Wednesday, September 4, 2013

Inner cranial supposition

Remember that all exceptional experience must come to an end in order to make way for the next. I use the singular term because each deserves individual attention rather than the indignity of being identified as part of a group.
My exceptional experience can easily be defined as unique, and as such it has permeated my essence as well as those near to me. I have become a conduit through which has flowed the emotions of a lifetime, once held tight, kept, now released, naked and unashamed, for all to see, to feel, to mull over and critique, to embrace or discard.
I have become an open book, though the pages are written in language of the heart, undecipherable except through emotion and empathy, unreadable except through my eyes. I cannot resist exposing myself lest I die before those around me understand that I am made of more than my parts, that I have only recently discovered my true makeup and that only the razor's edge of simplicity defines character and being.
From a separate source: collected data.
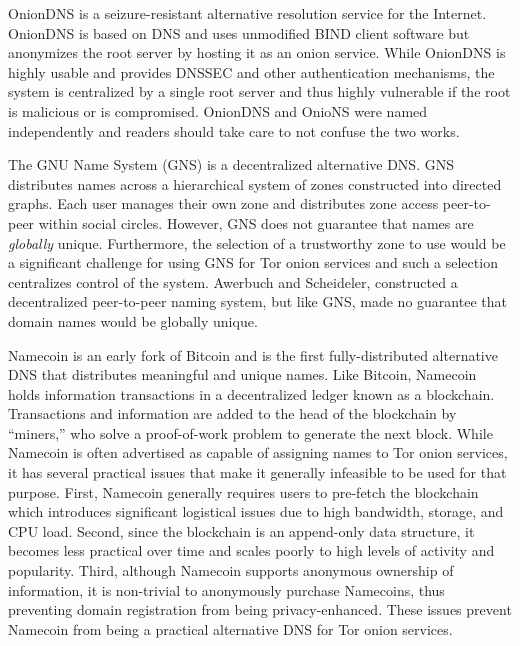 \documentclass[USenglish,oneside,twocolumn]{article}
\begin{document}
OnionDNS \cite{scaife2015oniondns} is a seizure-resistant alternative resolution service for the Internet. OnionDNS is based on DNS and uses unmodified BIND client software but anonymizes the root server by hosting it as an onion service. While OnionDNS is highly usable and provides DNSSEC and other authentication mechanisms, the system is centralized by a single root server and thus highly vulnerable if the root is malicious or is compromised. OnionDNS and OnioNS were named independently and readers should take care to not confuse the two works.

The GNU Name System \cite{wachs2014censorship} (GNS) is a decentralized alternative DNS. GNS distributes names across a hierarchical system of zones constructed into directed graphs. Each user manages their own zone and distributes zone access peer-to-peer within social circles. However, GNS does not guarantee that names are \emph{globally} unique. Furthermore, the selection of a trustworthy zone to use would be a significant challenge for using GNS for Tor onion services and such a selection centralizes control of the system. Awerbuch and Scheideler, \cite{awerbuch2004group} constructed a decentralized peer-to-peer naming system, but like GNS, made no guarantee that domain names would be globally unique.

Namecoin \cite{NamecoinHome} is an early fork of Bitcoin \cite{nakamoto2008bitcoin} and is the first fully-distributed alternative DNS that distributes meaningful and unique names. Like Bitcoin, Namecoin holds information transactions in a decentralized ledger known as a blockchain. Transactions and information are added to the head of the blockchain by ``miners,'' who solve a proof-of-work problem to generate the next block. While Namecoin is often advertised as capable of assigning names to Tor onion services, it has several practical issues that make it generally infeasible to be used for that purpose. First, Namecoin generally requires users to pre-fetch the blockchain which introduces significant logistical issues due to high bandwidth, storage, and CPU load. Second, since the blockchain is an append-only data structure, it becomes less practical over time and scales poorly to high levels of activity and popularity. Third, although Namecoin supports anonymous ownership of information, it is non-trivial to anonymously purchase Namecoins, thus preventing domain registration from being privacy-enhanced. These issues prevent Namecoin from being a practical alternative DNS for Tor onion services. 
\end{document}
Everything else is a fabrication of convenience and security.
To say I'm alone would be folly, though folly rules the day when I look within myself, where I am singularly upon the battlefield fighting for my life, where my weapons are but mind and spirit and my mount is determination.
I have a responsibility to continue on forever, however short that may be. That being said, I'm outta here before I become a brain in a jar.